In recent years, flexible piezoresistive sensors have shown great application potential in human health monitoring, smart robots, wearable electronic devices, and human-computer interaction, while it is challenging to efficiently fabricate highly sensitive and low-cost flexible piezoresistive sensor for detecting micro strains. In this work, reduced graphene oxide (rGO) was prepared by Hummer's method, then carbon nanotubes (CNTs) were immobilized on the surface of rGO by electrostatic assembly. Subsequently, the hybrid nanofillers were introduced into thermoplastic polyurethane (TPU) matrix to prepare conductive polymer composite. The further dispersion and parallel orientation of nanofillers in the matrix were achieved by the sequential biaxial stretching process. It is shown that the sensor prepared by biaxially stretched conductive polymer composite exhibits higher sensing performance compared to the sensor without experiencing biaxial stretching.
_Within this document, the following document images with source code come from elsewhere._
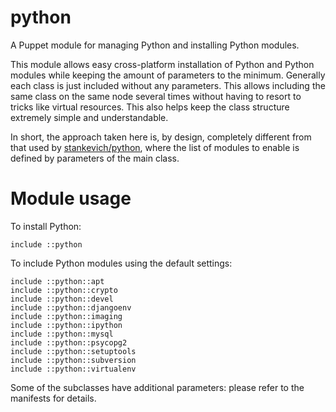 # python

A Puppet module for managing Python and installing Python modules.

This module allows easy cross-platform installation of Python and Python
modules while keeping the amount of parameters to the minimum. Generally each
class is just included without any parameters. This allows including the same
class on the same node several times without having to resort to tricks like
virtual resources. This also helps keep the class structure extremely simple
and understandable.

In short, the approach taken here is, by design, completely different
from that used by
[stankevich/python](https://forge.puppet.com/stankevich/python), where the list
of modules to enable is defined by parameters of the main class.

# Module usage

To install Python:

    include ::python

To include Python modules using the default settings:

    include ::python::apt
    include ::python::crypto
    include ::python::devel
    include ::python::djangoenv
    include ::python::imaging
    include ::python::ipython
    include ::python::mysql
    include ::python::psycopg2
    include ::python::setuptools
    include ::python::subversion
    include ::python::virtualenv

Some of the subclasses have additional parameters: please refer to the manifests for details.

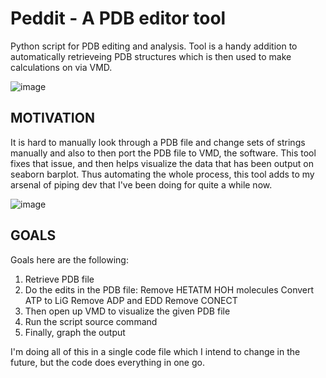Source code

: # Peddit - A PDB editor tool
Python script for PDB editing and analysis. Tool is a handy addition to automatically 
retrieveing PDB structures which is then used to make calculations on via VMD. 

![image](https://user-images.githubusercontent.com/25282805/77248658-f287d280-6c5c-11ea-8e22-9b1dbc140b38.png)

## MOTIVATION
It is hard to manually look through a PDB file and change sets of strings manually and 
also to then port the PDB file to VMD, the software. This tool fixes that issue, and then 
helps visualize the data that has been output on seaborn barplot. 
Thus automating the whole process, this tool adds to my arsenal of piping dev that 
I've been doing for quite a while now. 

![image](https://user-images.githubusercontent.com/25282805/77248689-1814dc00-6c5d-11ea-85fa-94f4321de1d4.png)

## GOALS
Goals here are the following: 
  1. Retrieve PDB file 
  1. Do the edits in the PDB file:
      Remove HETATM HOH molecules 
      Convert ATP to LiG
      Remove ADP and EDD
      Remove CONECT 
  1. Then open up VMD to visualize the given PDB file 
  1. Run the script    source command
  1. Finally, graph the output
  
I'm doing all of this in a single code file which I intend to change in the future, but the 
code does everything in one go. 
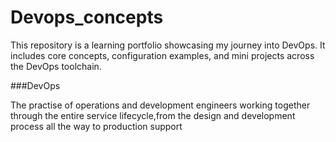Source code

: # Devops_concepts
This repository is a learning portfolio showcasing my journey into DevOps. It includes core concepts, configuration examples, and mini projects across the DevOps toolchain.

###DevOps

The practise of operations and development engineers working together through the entire service lifecycle,from the design and development process all the way to production support
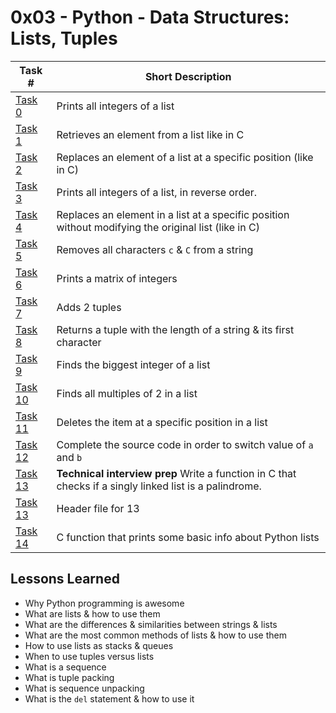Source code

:  # 0x03 - Python - Data Structures: Lists, Tuples
Task # | Short Description
-------|------------
[Task 0](0-print_list_integer.py) | Prints all integers of a list
[Task 1](1-element_at.py) | Retrieves an element from a list like in C
[Task 2](2-replace_in_list.py) | Replaces an element of a list at a specific position (like in C)
[Task 3](3-print_reversed_list_integer.py) | Prints all integers of a list, in reverse order.
[Task 4](4-new_in_list.py) | Replaces an element in a list at a specific position without modifying the original list (like in C)
[Task 5](5-no_c.py) | Removes all characters `c` & `C` from a string
[Task 6](6-print_matrix_integer.py) | Prints a matrix of integers
[Task 7](7-add_tuple.py) | Adds 2 tuples
[Task 8](8-multiple_returns.py) | Returns a tuple with the length of a string & its first character
[Task 9](9-max_integer.py) | Finds the biggest integer of a list
[Task 10](10-divisible_by_2.py) | Finds all multiples of 2 in a list
[Task 11](11-delete_at.py) | Deletes the item at a specific position in a list
[Task 12](12-switch.py) | Complete the source code in order to switch value of `a` and `b`
[Task 13](13-is_palindrome.c) | **Technical interview prep** Write a function in C that checks if a singly linked list is a palindrome.
[Task 13](lists.h) | Header file for 13
[Task 14](100-print_python_list_info.c) | C function that prints some basic info about Python lists

 ## Lessons Learned
* Why Python programming is awesome
* What are lists & how to use them
* What are the differences & similarities between strings & lists
* What are the most common methods of lists & how to use them
* How to use lists as stacks & queues
* When to use tuples versus lists
* What is a sequence
* What is tuple packing
* What is sequence unpacking
* What is the `del` statement & how to use it
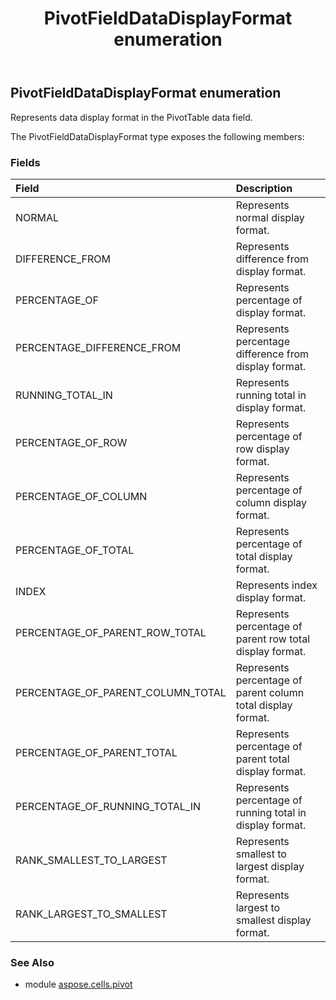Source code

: ﻿---
title: PivotFieldDataDisplayFormat enumeration
second_title: Aspose.Cells for Python via .NET API References
description: 
type: docs
weight: 150
url: /aspose.cells.pivot/pivotfielddatadisplayformat/
is_root: false
---

## PivotFieldDataDisplayFormat enumeration

Represents data display format in the PivotTable data field.



The PivotFieldDataDisplayFormat type exposes the following members:

### Fields
| Field | Description |
| :- | :- |
| NORMAL | Represents normal display format. |
| DIFFERENCE_FROM | Represents difference from display format. |
| PERCENTAGE_OF | Represents percentage of display format. |
| PERCENTAGE_DIFFERENCE_FROM | Represents percentage difference from  display format. |
| RUNNING_TOTAL_IN | Represents running total in display format. |
| PERCENTAGE_OF_ROW | Represents percentage of row display format. |
| PERCENTAGE_OF_COLUMN | Represents percentage of column display format. |
| PERCENTAGE_OF_TOTAL | Represents percentage of total display format. |
| INDEX | Represents index display format. |
| PERCENTAGE_OF_PARENT_ROW_TOTAL | Represents percentage of parent row total display format. |
| PERCENTAGE_OF_PARENT_COLUMN_TOTAL | Represents percentage of parent column total display format. |
| PERCENTAGE_OF_PARENT_TOTAL | Represents percentage of parent total display format. |
| PERCENTAGE_OF_RUNNING_TOTAL_IN | Represents percentage of running total in display format. |
| RANK_SMALLEST_TO_LARGEST | Represents smallest to largest display format. |
| RANK_LARGEST_TO_SMALLEST | Represents largest to smallest display format. |



### See Also
* module [aspose.cells.pivot](..)
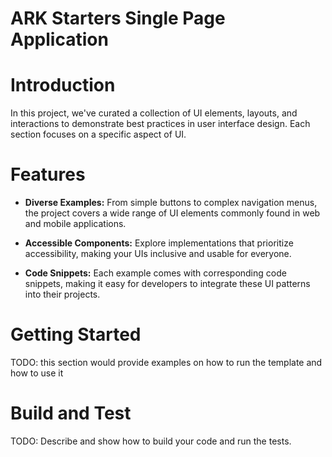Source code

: # ARK Starters Single Page Application
# Introduction 
In this project, we've curated a collection of UI elements, layouts, and interactions to demonstrate best practices in user interface design. Each section focuses on a specific aspect of UI. 

# Features

-   **Diverse Examples:** From simple buttons to complex navigation menus, the project covers a wide range of UI elements commonly found in web and mobile applications.    
-   **Accessible Components:** Explore implementations that prioritize accessibility, making your UIs inclusive and usable for everyone.
    
-   **Code Snippets:** Each example comes with corresponding code snippets, making it easy for developers to integrate these UI patterns into their projects.
# Getting Started
TODO: this section would provide examples on how to run the template and how to use it

# Build and Test
TODO: Describe and show how to build your code and run the tests. 

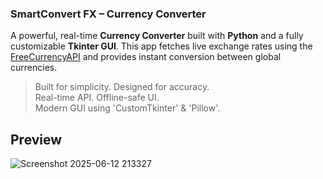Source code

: ### SmartConvert FX – Currency Converter

A powerful, real-time **Currency Converter** built with **Python** and a fully customizable **Tkinter GUI**. This app fetches live exchange rates using the [FreeCurrencyAPI](https://freecurrencyapi.com/) and provides instant conversion between global currencies.

> Built for simplicity. Designed for accuracy.  
> Real-time API. Offline-safe UI.  
> Modern GUI using 'CustomTkinter' & 'Pillow'.

## Preview
![Screenshot 2025-06-12 213327](https://github.com/user-attachments/assets/3de27ec7-a2e8-4c40-9db7-878acaafff65)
The rGO-CNT/TPU_4×4 sensor (with a stretching ratio of 4×4) shows high sensitivity (G_F=46.7 at 1.5% strain), high linearity (R²=0.98), responsive capability to different strains and frequencies, excellent stability and repeatability in cyclic loading tests. The flexible piezoresistive sensor can be used to identify subtle human physiological activities, including pulse and exhalation. In addition, a compressible sensor array was fabricated to achieve accurate identification of weight distribution. This study provides an important scientific guidance for the rapid large-scale fabrication and structure and property tuning of high-performance flexible piezoresistive strain sensors.